» ASSIGNMENT:
Look through the listing and report every line that has "stable" in it.
- Opening Delimiter -
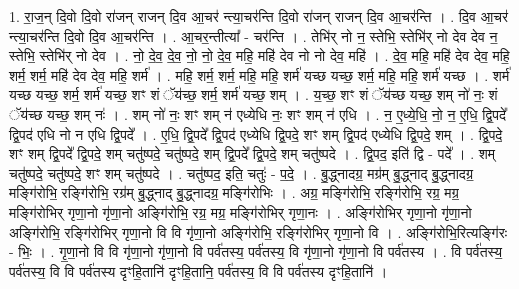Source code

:\documentclass[17pt]{extarticle}
\begin{document}
1. रा॒ज॒न् दि॒वो दि॒वो रा॑जन् राजन् दि॒व आ॒चर॑ न्त्या॒चर॑न्ति दि॒वो रा॑जन् राजन् दि॒व आ॒चर॑न्ति । . दि॒व आ॒चर॑ न्त्या॒चर॑न्ति दि॒वो दि॒व आ॒चर॑न्ति । . आ॒चर॒न्तीत्या᳚ - चर॑न्ति । . तेभि॑र् नो न॒ स्तेभि॒ स्तेभि॑र् नो देव देव न॒ स्तेभि॒ स्तेभि॑र् नो देव । . नो॒ दे॒व॒ दे॒व॒ नो॒ नो॒ दे॒व॒ महि॒ महि॑ देव नो नो देव॒ महि॑ । . दे॒व॒ महि॒ महि॑ देव देव॒ महि॒ शर्म॒ शर्म॒ महि॑ देव देव॒ महि॒ शर्म॑ । . महि॒ शर्म॒ शर्म॒ महि॒ महि॒ शर्म॑ यच्छ यच्छ॒ शर्म॒ महि॒ महि॒ शर्म॑ यच्छ । . शर्म॑ यच्छ यच्छ॒ शर्म॒ शर्म॑ यच्छ॒ शꣳ शं ॅय॑च्छ॒ शर्म॒ शर्म॑ यच्छ॒ शम् । . य॒च्छ॒ शꣳ शं ॅय॑च्छ यच्छ॒ शम् नो॑ नः॒ शं ॅय॑च्छ यच्छ॒ शम् नः॑ । . शम् नो॑ नः॒ शꣳ शम् न॑ एध्येधि नः॒ शꣳ शम् न॑ एधि । . न॒ ए॒ध्ये॒धि॒ नो॒ न॒ ए॒धि॒ द्वि॒पदे᳚ द्वि॒पद॑ एधि नो न एधि द्वि॒पदे᳚ । . ए॒धि॒ द्वि॒पदे᳚ द्वि॒पद॑ एध्येधि द्वि॒पदे॒ शꣳ शम् द्वि॒पद॑ एध्येधि द्वि॒पदे॒ शम् । . द्वि॒पदे॒ शꣳ शम् द्वि॒पदे᳚ द्वि॒पदे॒ शम् चतु॑ष्पदे॒ चतु॑ष्पदे॒ शम् द्वि॒पदे᳚ द्वि॒पदे॒ शम् चतु॑ष्पदे । . द्वि॒पद॒ इति॑ द्वि - पदे᳚ । . शम् चतु॑ष्पदे॒ चतु॑ष्पदे॒ शꣳ शम् चतु॑ष्पदे । . चतु॑ष्पद॒ इति॒ चतुः॑ - प॒दे॒ । . बु॒द्ध्नादग्र॒ मग्र॑म् बु॒द्ध्नाद् बु॒द्ध्नादग्र॒ मङ्गि॑रोभि॒ रङ्गि॑रोभि॒ रग्र॑म् बु॒द्ध्नाद् बु॒द्ध्नादग्र॒ मङ्गि॑रोभिः । . अग्र॒ मङ्गि॑रोभि॒ रङ्गि॑रोभि॒ रग्र॒ मग्र॒ मङ्गि॑रोभिर् गृणा॒नो गृ॑णा॒नो अङ्गि॑रोभि॒ रग्र॒ मग्र॒ मङ्गि॑रोभिर् गृणा॒नः । . अङ्गि॑रोभिर् गृणा॒नो गृ॑णा॒नो अङ्गि॑रोभि॒ रङ्गि॑रोभिर् गृणा॒नो वि वि गृ॑णा॒नो अङ्गि॑रोभि॒ रङ्गि॑रोभिर् गृणा॒नो वि । . अङ्गि॑रोभि॒रित्यङ्गि॑रः - भिः॒ । . गृ॒णा॒नो वि वि गृ॑णा॒नो गृ॑णा॒नो वि पर्व॑तस्य॒ पर्व॑तस्य॒ वि गृ॑णा॒नो गृ॑णा॒नो वि पर्व॑तस्य । . वि पर्व॑तस्य॒ पर्व॑तस्य॒ वि वि पर्व॑तस्य दृꣳहि॒तानि॑ दृꣳहि॒तानि॒ पर्व॑तस्य॒ वि वि पर्व॑तस्य दृꣳहि॒तानि॑ । \newline
\end{document}
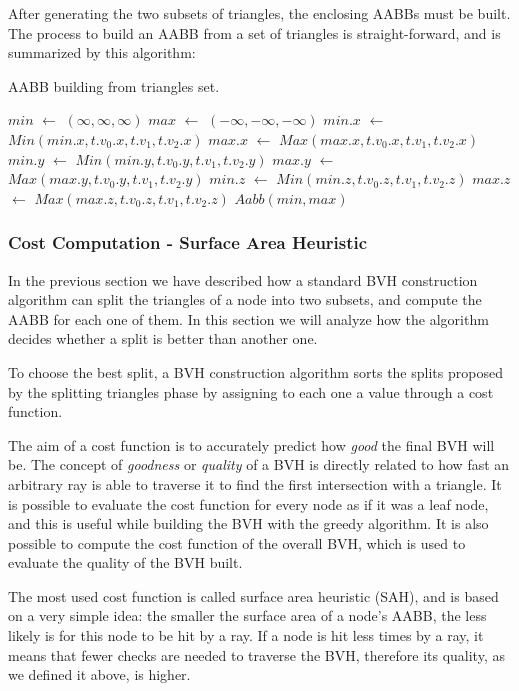 \documentclass{PoliMi_MasterThesis}
\newcommand*\Let[2]{\State #1 $\gets$ #2}
\begin{document}
After generating the two subsets of triangles, the enclosing AABBs must be built. The process to build an AABB from a set of triangles is straight-forward, and is summarized by this algorithm:
\begin{algorithm}[H]
	\caption{AABB building from triangles set.}
	\begin{algorithmic}[1]
		\Let{$min$}{$(\infty,\infty,\infty)$}
		\Let{$max$}{$(-\infty,-\infty,-\infty)$}
			\Let{$min.x$}{$Min(min.x, t.v_0.x, t.v_1, t.v_2.x)$}
			\Let{$max.x$}{$Max(max.x, t.v_0.x, t.v_1, t.v_2.x)$}
			\Let{$min.y$}{$Min(min.y, t.v_0.y, t.v_1, t.v_2.y)$}
			\Let{$max.y$}{$Max(max.y, t.v_0.y, t.v_1, t.v_2.y)$}
			\Let{$min.z$}{$Min(min.z, t.v_0.z, t.v_1, t.v_2.z)$}
			\Let{$max.z$}{$Max(max.z, t.v_0.z, t.v_1, t.v_2.z)$}
		\EndFor
		\State \Return $Aabb(min, max)$
		\EndFunction
	\end{algorithmic}
	\label{alg:aabb_creation}
\end{algorithm} 

\subsubsection{Cost Computation - Surface Area Heuristic} \label{ssec:cost_computation}
In the previous section we have described how a standard BVH construction algorithm can split the triangles of a node into two subsets, and compute the AABB for each one of them. In this section we will analyze how the algorithm decides whether a split is better than another one.

To choose the best split, a BVH construction algorithm sorts the splits proposed by the splitting triangles phase by assigning to each one a value through a cost function. 

The aim of a cost function is to accurately predict how \textit{good} the final BVH will be. The concept of \textit{goodness} or \textit{quality} of a BVH is directly related to how fast an arbitrary ray is able to traverse it to find the first intersection with a triangle. It is possible to evaluate the cost function for every node as if it was a leaf node, and this is useful while building the BVH with the greedy algorithm. It is also possible to compute the cost function of the overall BVH, which is used to evaluate the quality of the BVH built.

The most used cost function is called surface area heuristic (SAH), and is based on a very simple idea: the smaller the surface area of a node's AABB, the less likely is for this node to be hit by a ray. If a node is hit less times by a ray, it means that fewer checks are needed to traverse the BVH, therefore its quality, as we defined it above, is higher.
\end{document}
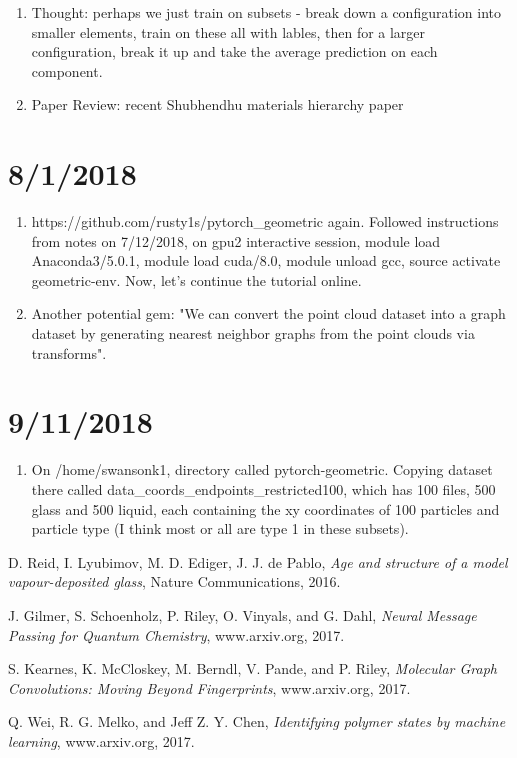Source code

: \documentclass[12pt,reqno]{amsart}
\numberwithin{equation}{section}
\begin{document}
\begin{enumerate}
\item Thought: perhaps we just train on subsets - break down a configuration into smaller elements, train on these all with lables, then for a larger configuration, break it up and take the average prediction on each component.  

\item Paper Review: recent Shubhendhu materials hierarchy paper
\end{enumerate}

\section{8/1/2018}
\begin{enumerate}
\item https://github.com/rusty1s/pytorch\_geometric again.  Followed instructions from notes on 7/12/2018, on gpu2 interactive session, module load Anaconda3/5.0.1, module load cuda/8.0, module unload gcc, source activate geometric-env.  Now, let's continue the tutorial online.  
\item Another potential gem: "We can convert the point cloud dataset into a graph dataset by generating nearest neighbor graphs from the point clouds via transforms".  
\end{enumerate}

\section{9/11/2018}
\begin{enumerate}
\item On /home/swansonk1, directory called pytorch-geometric.  Copying dataset there called data\_coords\_endpoints\_restricted100, which has 100 files, 500 glass and 500 liquid, each containing the xy coordinates of 100 particles and particle type (I think most or all are type 1 in these subsets).  
\end{enumerate}


\begin{thebibliography}{Al-F11}
D. Reid, I. Lyubimov, M. D. Ediger, J. J. de Pablo, \textit{Age and structure of a model vapour-deposited glass}, Nature Communications, 2016. 

 J. Gilmer, S. Schoenholz, P. Riley, O. Vinyals, and G. Dahl, \textit{Neural Message Passing for Quantum Chemistry}, www.arxiv.org, 2017.  

S. Kearnes, K. McCloskey, M. Berndl, V. Pande, and P. Riley, \textit{Molecular Graph Convolutions: Moving Beyond Fingerprints}, www.arxiv.org, 2017.

Q. Wei, R. G. Melko, and Jeff Z. Y. Chen, \textit{Identifying polymer states by machine learning}, www.arxiv.org, 2017.  

\end{thebibliography}
\end{document}
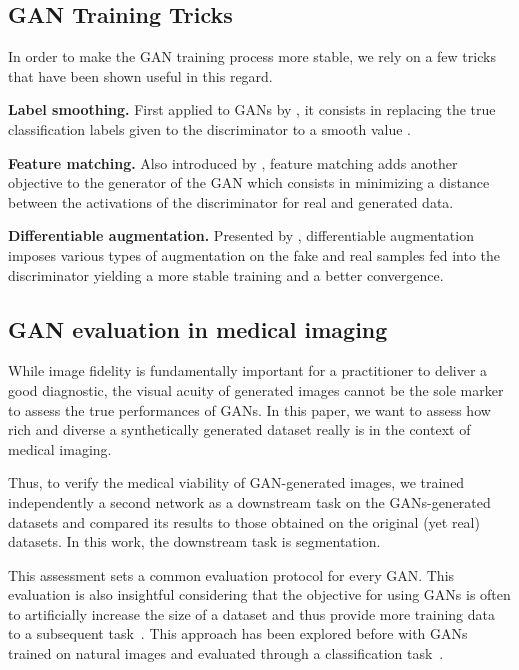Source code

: \documentclass[preprint,12pt, authoryear]{elsarticle}
\begin{document}
\subsection{GAN Training Tricks}
In order to make the GAN training process more stable, we rely on a few tricks that have been shown useful in this regard.

\textbf{Label smoothing.} First applied to GANs by \cite{Salimans2016ImprovedTF}, it consists in replacing the true classification labels given to the discriminator to a smooth value .

\textbf{Feature matching.} Also introduced by \cite{Salimans2016ImprovedTF}, feature matching adds another objective to the generator of the GAN which consists in minimizing a distance between the activations of the discriminator for real and generated data.

\textbf{Differentiable augmentation.} Presented by \cite{Zhao2020DifferentiableAF}, differentiable augmentation imposes various types of augmentation on the fake and real samples fed into the discriminator yielding a more stable training and a better convergence.


\subsection{GAN evaluation in medical imaging}
While image fidelity is fundamentally important for a practitioner to deliver a good diagnostic, the visual acuity of generated images cannot be the sole marker to assess the true performances of GANs.  In this paper, we want to assess how rich and diverse a synthetically generated dataset really is in the context of medical imaging.  

Thus, to verify the medical viability of GAN-generated images, we trained independently a second network as a downstream task on the GANs-generated datasets and compared its results to those obtained on the original (yet real) datasets.  In this work, the downstream task is segmentation.

This assessment sets a common evaluation protocol for every GAN.  This evaluation is also insightful considering that the objective for using GANs is often to artificially increase the size of a dataset and thus provide more training data to a subsequent task~\citep{Skandarani2020OnTE, Shin2018MedicalIS}. This approach has been explored before with GANs trained on natural images and evaluated through a classification task~\citep{Ravuri2019ClassificationAS,Shmelkov2018HowGI}.
\end{document}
- Closing Delimiter -
» RESPONSE FOR THIS EXERCISE:
In order to make the GAN training process more stable, we rely on a few tricks that have been shown useful in this regard.
\textbf{Differentiable augmentation.} Presented by \cite{Zhao2020DifferentiableAF}, differentiable augmentation imposes various types of augmentation on the fake and real samples fed into the discriminator yielding a more stable training and a better convergence.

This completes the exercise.